Vous étudiez les mutations contemporaines du phénomène religieux et vous insistez souvent sur le fait que les sociétés modernes ne sont pas moins croyantes qu’autrefois, bien au contraire. De ce point de vue, quel regard portez-vous sur l’émergence de cette notion de frugalité qui semble envahir tous nos modes de vie ?
Je ferai d’abord remarquer que l’envahissement de cette notion de frugalité est quand même relatif. Celle-ci concerne des marges culturelles et sociales beaucoup plus que le commun des consommateurs qui continuent très largement à être dans le rêve de la consommation. Mais il ne fait pas de doute qu’il s’agit d’une idée montante. Elle correspond, comme vous l’avez dit, au sentiment qu’il est urgent de trouver un mode de vie plus équilibré que celui imposé par une modernité gouvernée en tout par l’excès : excès de la vitesse, excès de la consommation, excès de la réduction des distances etc. Il y a donc là une protestation culturelle, qui est aussi, au moins implicitement, une protestation politique, et qui rencontre en effet des réflexions qui traversent le monde spirituel et le monde religieux. La thématique de la simplicité de la vie et de la frugalité en particulier, est en effet très largement présente dans les religions, autour du thème central selon lequel le gavage, la satiété, l’avidité de façon générale sont un obstacle à la recherche et à la rencontre de Dieu ou de la sagesse. Cette surcharge qu’implique le fait de manger trop est pensée dans toutes les traditions comme un obstacle à la réalisation spirituelle de soi-même.

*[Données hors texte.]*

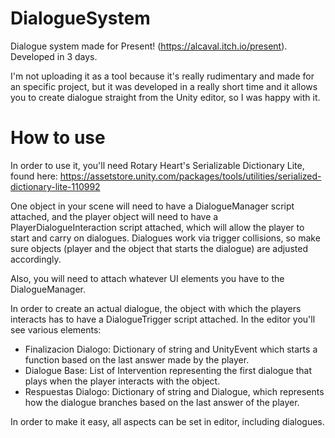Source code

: # DialogueSystem
Dialogue system made for Present! (https://alcaval.itch.io/present). Developed in 3 days.

I'm not uploading it as a tool because it's really rudimentary and made for an specific project, but it was developed in a really short time and it allows you to create dialogue straight from the Unity editor, so I was happy with it.


# How to use
In order to use it, you'll need Rotary Heart's Serializable Dictionary Lite, found here: https://assetstore.unity.com/packages/tools/utilities/serialized-dictionary-lite-110992

One object in your scene will need to have a DialogueManager script attached, and the player object will need to have a PlayerDialogueInteraction script attached, which will allow the player to start and carry on dialogues. Dialogues work via trigger collisions, so make sure objects (player and the object that starts the dialogue) are adjusted accordingly.

Also, you will need to attach whatever UI elements you have to the DialogueManager.

In order to create an actual dialogue, the object with which the players interacts has to have a DialogueTrigger script attached. In the editor you'll see various elements:

- Finalizacion Dialogo: Dictionary of string and UnityEvent which starts a function based on the last answer made by the player.
- Dialogue Base: List of Intervention representing the first dialogue that plays when the player interacts with the object.
- Respuestas Dialogo: Dictionary of string and Dialogue, which represents how the dialogue branches based on the last answer of the player.

In order to make it easy, all aspects can be set in editor, including dialogues.
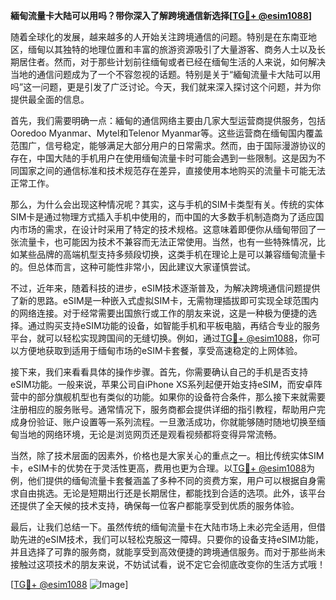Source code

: **緬甸流量卡大陆可以用吗？带你深入了解跨境通信新选择[[TG💪+ @esim1088](https://t.me/s/esim1088)]**

随着全球化的发展，越来越多的人开始关注跨境通信的问题。特别是在东南亚地区，缅甸以其独特的地理位置和丰富的旅游资源吸引了大量游客、商务人士以及长期居住者。然而，对于那些计划前往缅甸或者已经在缅甸生活的人来说，如何解决当地的通信问题成为了一个不容忽视的话题。特别是关于“緬甸流量卡大陆可以用吗”这一问题，更是引发了广泛讨论。今天，我们就来深入探讨这个问题，并为你提供最全面的信息。

首先，我们需要明确一点：緬甸的通信网络主要由几家大型运营商提供服务，包括Ooredoo Myanmar、Mytel和Telenor Myanmar等。这些运营商在缅甸国内覆盖范围广，信号稳定，能够满足大部分用户的日常需求。然而，由于国际漫游协议的存在，中国大陆的手机用户在使用缅甸流量卡时可能会遇到一些限制。这是因为不同国家之间的通信标准和技术规范存在差异，直接使用本地购买的流量卡可能无法正常工作。

那么，为什么会出现这种情况呢？其实，这与手机的SIM卡类型有关。传统的实体SIM卡是通过物理方式插入手机中使用的，而中国的大多数手机制造商为了适应国内市场的需求，在设计时采用了特定的技术规格。这意味着即便你从缅甸带回了一张流量卡，也可能因为技术不兼容而无法正常使用。当然，也有一些特殊情况，比如某些品牌的高端机型支持多频段切换，这类手机在理论上是可以兼容缅甸流量卡的。但总体而言，这种可能性非常小，因此建议大家谨慎尝试。

不过，近年来，随着科技的进步，eSIM技术逐渐普及，为解决跨境通信问题提供了新的思路。eSIM是一种嵌入式虚拟SIM卡，无需物理插拔即可实现全球范围内的网络连接。对于经常需要出国旅行或工作的朋友来说，这是一种极为便捷的选择。通过购买支持eSIM功能的设备，如智能手机和平板电脑，再结合专业的服务平台，就可以轻松实现跨国间的无缝切换。例如，通过[TG💪+ @esim1088](https://t.me/s/esim1088)，你可以方便地获取到适用于缅甸市场的eSIM卡套餐，享受高速稳定的上网体验。

接下来，我们来看看具体的操作步骤。首先，你需要确认自己的手机是否支持eSIM功能。一般来说，苹果公司自iPhone XS系列起便开始支持eSIM，而安卓阵营中的部分旗舰机型也有类似的功能。如果你的设备符合条件，那么接下来就需要注册相应的服务账号。通常情况下，服务商都会提供详细的指引教程，帮助用户完成身份验证、账户设置等一系列流程。一旦激活成功，你就能够随时随地切换至缅甸当地的网络环境，无论是浏览网页还是观看视频都将变得异常流畅。

当然，除了技术层面的因素外，价格也是大家关心的重点之一。相比传统实体SIM卡，eSIM卡的优势在于灵活性更高，费用也更为合理。以[TG💪+ @esim1088](https://t.me/s/esim1088)为例，他们提供的缅甸流量卡套餐涵盖了多种不同的资费方案，用户可以根据自身需求自由挑选。无论是短期出行还是长期居住，都能找到合适的选项。此外，该平台还提供了全天候的技术支持，确保每一位客户都能享受到优质的服务体验。

最后，让我们总结一下。虽然传统的缅甸流量卡在大陆市场上未必完全适用，但借助先进的eSIM技术，我们可以轻松克服这一障碍。只要你的设备支持eSIM功能，并且选择了可靠的服务商，就能享受到高效便捷的跨境通信服务。而对于那些尚未接触过这项技术的朋友来说，不妨试试看，说不定它会彻底改变你的生活方式哦！

[[TG💪+ @esim1088](https://t.me/s/esim1088) ![Image](https://i.postimg.cc/4NQfJmqS/Snipaste-2025-05-13-00-14-12.png)]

La valorisation de la frugalité a-t-elle lieu plus souvent dans les périodes de pénurie ou au contraire d’abondance alimentaire ?
Je ne pense pas que cette insistance soit en rapport direct avec une conjoncture. Ce n’est pas d’abord une réponse à l’état de la société. Il est vraisemblable que dans les grandes périodes de famine, l’accent porté, dans la prédication par exemple, sur la nécessité de modérer sa consommation alimentaire devait être forcément plus euphémisé qu’il pouvait l’être dans d’autres périodes plus opulentes. Mais l’essentiel n’est pas là. Quelque soit le contexte dans lequel se pose le problème de l’alimentation, la modération de sa consommation est considérée comme la condition d’un travail sur soi qui est en jeu, par excellence, dans l’évitement du superflu, et qui est nécessaire à la démarche spirituelle.
On comprend bien les vertus de la frugalité du point de vue spirituel. La gourmandise est par exemple un péché capital dans la religion chrétienne. Iriez-vous jusqu’à rapprocher la tempérance alimentaire de la chasteté ? Comme si l’alimentation et la sexualité relevaient des mêmes ressorts…
Le rapprochement avec la chasteté s’impose effectivement, car avec la frugalité, ce sont deux grandes dimensions de l’ascèse, qui renvoient d’ailleurs à la même logique : la maîtrise des pulsions sexuelles ou celle des pulsions gourmandes (ce qui ne signifie pas nécessairement l’abstention, mais le contrôle) ouvrent à l’homme la possibilité de s’intéresser à d’autres choses que la jouissance la plus immédiate. Elles s’accompagnent du rejet de tous les formes d’idolâtrie - celle de l’argent, par exemple... - qui font perdre à l’homme la disposition de lui-même qui est nécessaire pour rencontrer l’Autre.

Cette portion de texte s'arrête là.